Task to complete:
Word for word, please restate the lines from the beginning of the data through the line in which "#### Experiences on T pellets (AMA)" appears.

Dataset:
────────────────────────────────────────
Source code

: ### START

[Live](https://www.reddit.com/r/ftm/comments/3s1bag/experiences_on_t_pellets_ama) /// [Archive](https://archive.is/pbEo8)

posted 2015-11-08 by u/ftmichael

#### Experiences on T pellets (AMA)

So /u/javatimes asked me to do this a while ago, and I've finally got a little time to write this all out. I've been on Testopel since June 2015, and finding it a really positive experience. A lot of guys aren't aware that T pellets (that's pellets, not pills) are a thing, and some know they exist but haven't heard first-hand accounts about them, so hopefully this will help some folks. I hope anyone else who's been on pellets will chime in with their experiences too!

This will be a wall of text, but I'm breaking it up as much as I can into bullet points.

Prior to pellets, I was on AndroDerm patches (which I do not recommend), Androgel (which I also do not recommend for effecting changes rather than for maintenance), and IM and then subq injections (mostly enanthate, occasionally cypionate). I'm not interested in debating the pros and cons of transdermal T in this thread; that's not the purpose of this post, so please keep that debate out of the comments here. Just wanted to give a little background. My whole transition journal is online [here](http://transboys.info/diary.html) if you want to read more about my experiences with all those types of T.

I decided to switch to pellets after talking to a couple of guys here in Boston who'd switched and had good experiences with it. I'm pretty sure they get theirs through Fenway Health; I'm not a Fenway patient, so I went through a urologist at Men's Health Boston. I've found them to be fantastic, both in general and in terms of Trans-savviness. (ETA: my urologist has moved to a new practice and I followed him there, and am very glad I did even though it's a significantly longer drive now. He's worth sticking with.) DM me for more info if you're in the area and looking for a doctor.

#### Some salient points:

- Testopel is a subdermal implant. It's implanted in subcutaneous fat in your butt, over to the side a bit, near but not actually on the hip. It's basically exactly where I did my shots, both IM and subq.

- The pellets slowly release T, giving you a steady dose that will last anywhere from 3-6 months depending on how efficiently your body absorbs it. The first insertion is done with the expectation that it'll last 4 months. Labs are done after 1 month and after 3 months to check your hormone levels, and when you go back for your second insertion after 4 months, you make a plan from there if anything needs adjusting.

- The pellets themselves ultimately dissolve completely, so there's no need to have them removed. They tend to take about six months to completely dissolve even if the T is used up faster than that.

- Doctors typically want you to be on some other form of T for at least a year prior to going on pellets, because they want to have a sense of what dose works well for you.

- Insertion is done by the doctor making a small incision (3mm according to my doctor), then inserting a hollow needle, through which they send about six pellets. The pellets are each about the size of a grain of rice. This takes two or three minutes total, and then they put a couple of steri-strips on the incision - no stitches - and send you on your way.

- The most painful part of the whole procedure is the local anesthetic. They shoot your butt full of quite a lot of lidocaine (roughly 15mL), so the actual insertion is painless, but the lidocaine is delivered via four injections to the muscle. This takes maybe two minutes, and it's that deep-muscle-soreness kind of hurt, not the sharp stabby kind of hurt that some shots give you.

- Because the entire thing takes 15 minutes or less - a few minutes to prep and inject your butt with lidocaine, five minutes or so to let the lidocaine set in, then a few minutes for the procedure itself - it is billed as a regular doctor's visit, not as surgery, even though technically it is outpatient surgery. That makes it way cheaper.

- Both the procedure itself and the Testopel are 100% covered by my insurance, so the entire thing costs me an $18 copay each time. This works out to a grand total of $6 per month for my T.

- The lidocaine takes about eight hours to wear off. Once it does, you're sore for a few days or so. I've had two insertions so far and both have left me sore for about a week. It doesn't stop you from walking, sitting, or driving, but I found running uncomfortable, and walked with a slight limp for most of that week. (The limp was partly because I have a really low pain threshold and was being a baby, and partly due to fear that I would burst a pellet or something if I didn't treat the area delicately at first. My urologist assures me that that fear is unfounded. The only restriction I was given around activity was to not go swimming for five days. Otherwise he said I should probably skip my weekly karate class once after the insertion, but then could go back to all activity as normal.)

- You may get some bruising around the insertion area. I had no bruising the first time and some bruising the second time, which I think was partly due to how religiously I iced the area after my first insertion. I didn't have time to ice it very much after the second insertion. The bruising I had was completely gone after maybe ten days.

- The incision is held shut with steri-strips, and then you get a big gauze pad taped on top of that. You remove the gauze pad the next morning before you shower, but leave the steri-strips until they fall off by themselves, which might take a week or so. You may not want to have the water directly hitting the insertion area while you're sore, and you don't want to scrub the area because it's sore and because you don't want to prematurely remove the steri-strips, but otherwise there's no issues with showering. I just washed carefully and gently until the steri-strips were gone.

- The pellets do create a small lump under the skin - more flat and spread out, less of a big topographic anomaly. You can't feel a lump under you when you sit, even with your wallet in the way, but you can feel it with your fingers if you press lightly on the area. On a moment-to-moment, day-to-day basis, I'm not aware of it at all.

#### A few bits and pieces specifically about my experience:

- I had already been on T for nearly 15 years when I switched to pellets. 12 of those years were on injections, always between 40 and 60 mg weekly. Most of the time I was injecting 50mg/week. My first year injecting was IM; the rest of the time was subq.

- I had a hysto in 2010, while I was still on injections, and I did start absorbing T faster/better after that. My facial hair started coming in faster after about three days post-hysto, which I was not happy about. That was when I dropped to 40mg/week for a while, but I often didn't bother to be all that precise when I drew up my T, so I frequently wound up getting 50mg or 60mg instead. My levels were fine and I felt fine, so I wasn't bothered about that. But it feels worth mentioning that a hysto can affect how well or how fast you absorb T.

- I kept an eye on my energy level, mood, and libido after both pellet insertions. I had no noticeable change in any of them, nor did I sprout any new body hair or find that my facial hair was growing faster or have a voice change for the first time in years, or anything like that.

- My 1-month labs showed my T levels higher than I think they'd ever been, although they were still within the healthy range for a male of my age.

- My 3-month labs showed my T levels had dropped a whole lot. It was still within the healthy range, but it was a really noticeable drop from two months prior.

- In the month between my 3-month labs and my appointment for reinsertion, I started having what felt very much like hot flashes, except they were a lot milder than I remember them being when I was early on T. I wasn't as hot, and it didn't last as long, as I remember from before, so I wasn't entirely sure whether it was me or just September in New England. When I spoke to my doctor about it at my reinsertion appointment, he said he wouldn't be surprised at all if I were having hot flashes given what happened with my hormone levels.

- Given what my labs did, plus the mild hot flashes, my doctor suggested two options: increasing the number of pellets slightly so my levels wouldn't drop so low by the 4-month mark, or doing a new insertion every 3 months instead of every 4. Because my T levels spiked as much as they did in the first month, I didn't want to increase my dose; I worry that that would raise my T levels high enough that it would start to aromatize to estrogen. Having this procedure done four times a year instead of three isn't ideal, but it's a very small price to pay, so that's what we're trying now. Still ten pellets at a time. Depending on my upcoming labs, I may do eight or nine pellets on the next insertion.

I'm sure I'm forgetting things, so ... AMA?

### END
────────────────────────────────────────
Exercise solution:
Source code

: ### START

[Live](https://www.reddit.com/r/ftm/comments/3s1bag/experiences_on_t_pellets_ama) /// [Archive](https://archive.is/pbEo8)

posted 2015-11-08 by u/ftmichael

#### Experiences on T pellets (AMA)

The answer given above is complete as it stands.